Entries taken from a collection
== Segment start ==
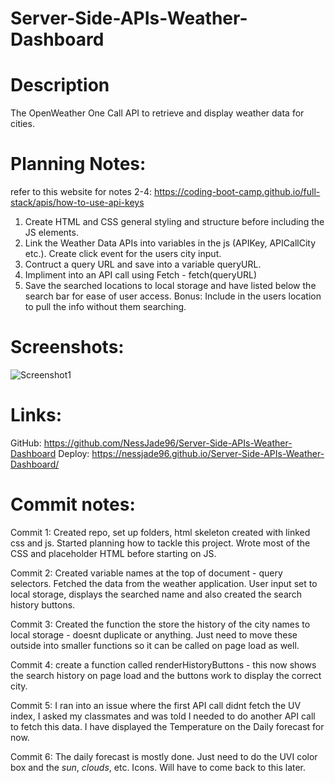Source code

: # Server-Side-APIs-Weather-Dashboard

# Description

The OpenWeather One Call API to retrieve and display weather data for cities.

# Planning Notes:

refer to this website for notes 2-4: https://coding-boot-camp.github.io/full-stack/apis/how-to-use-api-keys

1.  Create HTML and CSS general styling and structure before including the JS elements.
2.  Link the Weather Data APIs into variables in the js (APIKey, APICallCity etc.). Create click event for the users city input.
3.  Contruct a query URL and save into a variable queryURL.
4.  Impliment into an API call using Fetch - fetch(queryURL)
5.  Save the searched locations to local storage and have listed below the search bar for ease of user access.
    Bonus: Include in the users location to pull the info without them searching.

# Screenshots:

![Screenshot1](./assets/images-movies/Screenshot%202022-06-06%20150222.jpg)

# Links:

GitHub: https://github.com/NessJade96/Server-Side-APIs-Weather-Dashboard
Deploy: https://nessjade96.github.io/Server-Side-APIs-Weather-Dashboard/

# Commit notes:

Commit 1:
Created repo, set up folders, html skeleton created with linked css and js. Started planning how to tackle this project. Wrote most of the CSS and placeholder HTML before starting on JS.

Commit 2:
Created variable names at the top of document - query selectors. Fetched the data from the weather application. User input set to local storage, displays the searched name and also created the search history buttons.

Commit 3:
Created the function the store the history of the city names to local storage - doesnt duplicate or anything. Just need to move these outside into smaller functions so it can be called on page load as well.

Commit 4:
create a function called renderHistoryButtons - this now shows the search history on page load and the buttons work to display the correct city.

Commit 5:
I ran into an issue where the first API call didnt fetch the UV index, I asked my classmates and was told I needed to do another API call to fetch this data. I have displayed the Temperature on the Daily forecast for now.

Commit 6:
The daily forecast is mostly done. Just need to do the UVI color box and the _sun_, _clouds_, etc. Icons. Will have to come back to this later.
== Segment end ==
== Segment start ==
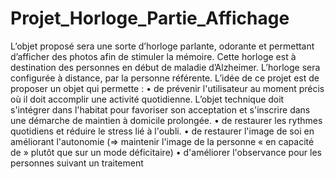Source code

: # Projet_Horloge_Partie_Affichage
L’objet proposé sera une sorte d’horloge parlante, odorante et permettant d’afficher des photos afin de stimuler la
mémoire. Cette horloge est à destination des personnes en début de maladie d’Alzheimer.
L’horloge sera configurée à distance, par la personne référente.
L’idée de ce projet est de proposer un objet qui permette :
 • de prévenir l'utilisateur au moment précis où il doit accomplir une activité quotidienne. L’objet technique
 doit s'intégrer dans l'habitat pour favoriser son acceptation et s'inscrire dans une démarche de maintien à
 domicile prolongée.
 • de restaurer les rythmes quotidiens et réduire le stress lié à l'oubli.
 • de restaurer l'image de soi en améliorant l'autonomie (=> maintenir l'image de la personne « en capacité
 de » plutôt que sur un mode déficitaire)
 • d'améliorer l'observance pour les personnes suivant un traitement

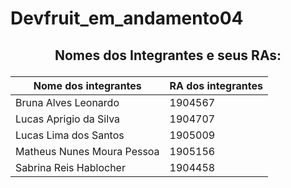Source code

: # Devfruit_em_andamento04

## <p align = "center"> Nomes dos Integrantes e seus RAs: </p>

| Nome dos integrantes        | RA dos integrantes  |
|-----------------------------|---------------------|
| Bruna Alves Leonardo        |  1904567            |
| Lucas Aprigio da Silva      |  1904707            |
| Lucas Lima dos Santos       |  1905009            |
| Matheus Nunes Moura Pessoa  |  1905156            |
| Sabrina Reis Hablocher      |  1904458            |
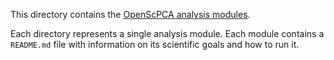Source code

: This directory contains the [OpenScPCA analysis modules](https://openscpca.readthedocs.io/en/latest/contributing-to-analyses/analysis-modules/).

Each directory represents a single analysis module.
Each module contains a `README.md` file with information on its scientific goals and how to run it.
== Segment end ==
→ DIRECTIONS FOR THIS TASK:
Each line of the entries above that contains "doit" is to be copied.

→ WRITTEN REPLY:
 • de prévenir l'utilisateur au moment précis où il doit accomplir une activité quotidienne. L’objet technique
 doit s'intégrer dans l'habitat pour favoriser son acceptation et s'inscrire dans une démarche de maintien à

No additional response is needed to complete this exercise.